Assigned task: In the entries below, find each line with the word "assets" and pull it out.

Material for this exercise:
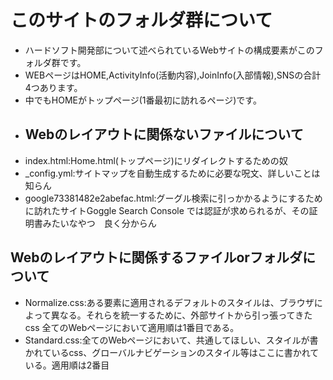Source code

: # このサイトのフォルダ群について
* ハードソフト開発部について述べられているWebサイトの構成要素がこのフォルダ群です。
* WEBページはHOME,ActivityInfo(活動内容),JoinInfo(入部情報),SNSの合計4つあります。
* 中でもHOMEがトップページ(1番最初に訪れるページ)です。
* ## Webのレイアウトに関係ないファイルについて
* index.html:Home.html(トップページ)にリダイレクトするための奴
* _config.yml:サイトマップを自動生成するために必要な呪文、詳しいことは知らん
* google73381482e2abefac.html:グーグル検索に引っかかるようにするために訪れたサイトGoggle Search Console では認証が求められるが、その証明書みたいなやつ　良く分からん
## Webのレイアウトに関係するファイルorフォルダについて
* Normalize.css:ある要素に適用されるデフォルトのスタイルは、ブラウザによって異なる。それらを統一するために、外部サイトから引っ張ってきたcss 全てのWebページにおいて適用順は1番目である。
* Standard.css:全てのWebページにおいて、共通してほしい、スタイルが書かれているcss、グローバルナビゲーションのスタイル等はここに書かれている。適用順は2番目
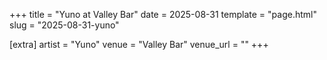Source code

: +++
title = "Yuno at Valley Bar"
date = 2025-08-31
template = "page.html"
slug = "2025-08-31-yuno"

[extra]
artist = "Yuno"
venue = "Valley Bar"
venue_url = ""
+++
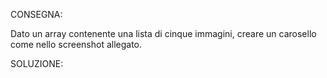 CONSEGNA:

Dato un array contenente una lista di cinque immagini, creare un carosello come nello screenshot allegato.

SOLUZIONE:

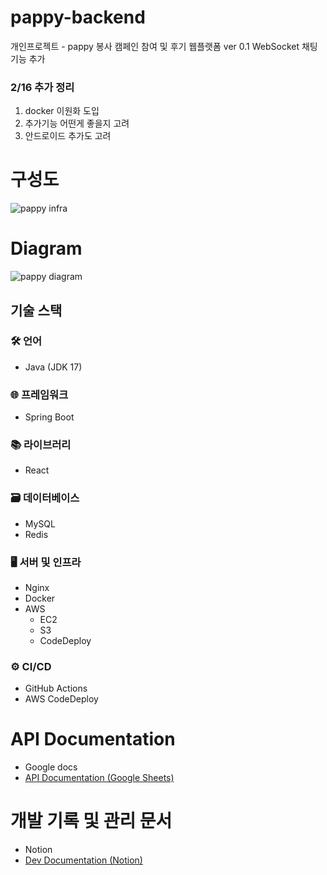 # pappy-backend
개인프로젝트 - pappy
봉사 캠페인 참여 및 후기 웹플랫폼 
ver 0.1 WebSocket 채팅 기능 추가

### 2/16 추가 정리
1. docker 이원화 도입
2. 추가기능 어떤게 좋을지 고려
3. 안드로이드 추가도 고려

# 구성도
![pappy infra](https://github.com/user-attachments/assets/85a06d48-58ba-4b4d-97b8-e7d45aa165e3)

# Diagram 
![pappy diagram](https://github.com/user-attachments/assets/339250d5-4d40-4d08-819b-90dc135011a8)

## 기술 스택

### 🛠️ 언어
- Java (JDK 17)

### 🌐 프레임워크
- Spring Boot

### 📚 라이브러리
- React

### 🗃️ 데이터베이스
- MySQL
- Redis

### 🖥️ 서버 및 인프라
- Nginx
- Docker
- AWS
    - EC2
    - S3
    - CodeDeploy

### ⚙️ CI/CD
- GitHub Actions
- AWS CodeDeploy

# API Documentation
- Google docs
- [API Documentation (Google Sheets)](https://docs.google.com/spreadsheets/d/1_hFok928_HgFlFAQqNh2XMTB8H2Wp9du-uAcDRhAkY4/edit?usp=sharing)

# 개발 기록 및 관리 문서 
- Notion
- [Dev Documentation (Notion)](https://boiling-barge-9f5.notion.site/1605b4390d98804cb2e5d5ea8adff484)
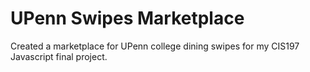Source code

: # UPenn Swipes Marketplace
Created a marketplace for UPenn college dining swipes for my CIS197 Javascript final project.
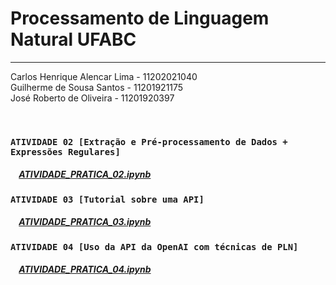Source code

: # Processamento de Linguagem Natural UFABC
<hr>

Carlos Henrique Alencar Lima - 11202021040<br>
Guilherme de Sousa Santos - 11201921175<br>
José Roberto de Oliveira - 11201920397<br>

<br>

### `ATIVIDADE 02 [Extração e Pré-processamento de Dados + Expressões Regulares]`


##### &nbsp;&nbsp;&nbsp; [ATIVIDADE_PRATICA_02.ipynb](https://github.com/guilhermedesousa/processamento-de-linguagem-natural-ufabc/blob/main/atividade_pratica_02/ATIVIDADE_PR%C3%81TICA_02.ipynb)

### `ATIVIDADE 03 [Tutorial sobre uma API]`

##### &nbsp;&nbsp;&nbsp; [ATIVIDADE_PRATICA_03.ipynb](https://github.com/guilhermedesousa/processamento-de-linguagem-natural-ufabc/blob/main/atividade_pratica_03/2023_Q3_PLN_ATIVIDADE_PR%C3%81TICA_03.ipynb)

### `ATIVIDADE 04 [Uso da API da OpenAI com técnicas de PLN]`

##### &nbsp;&nbsp;&nbsp; [ATIVIDADE_PRATICA_04.ipynb](https://github.com/guilhermedesousa/processamento-de-linguagem-natural-ufabc/blob/main/atividade_pratica_04/2023_Q3_PLN_ATIVIDADE_PR%C3%81TICA_04.ipynb)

Result of this exercise:
![pappy infra](https://github.com/user-attachments/assets/85a06d48-58ba-4b4d-97b8-e7d45aa165e3)
![pappy diagram](https://github.com/user-attachments/assets/339250d5-4d40-4d08-819b-90dc135011a8)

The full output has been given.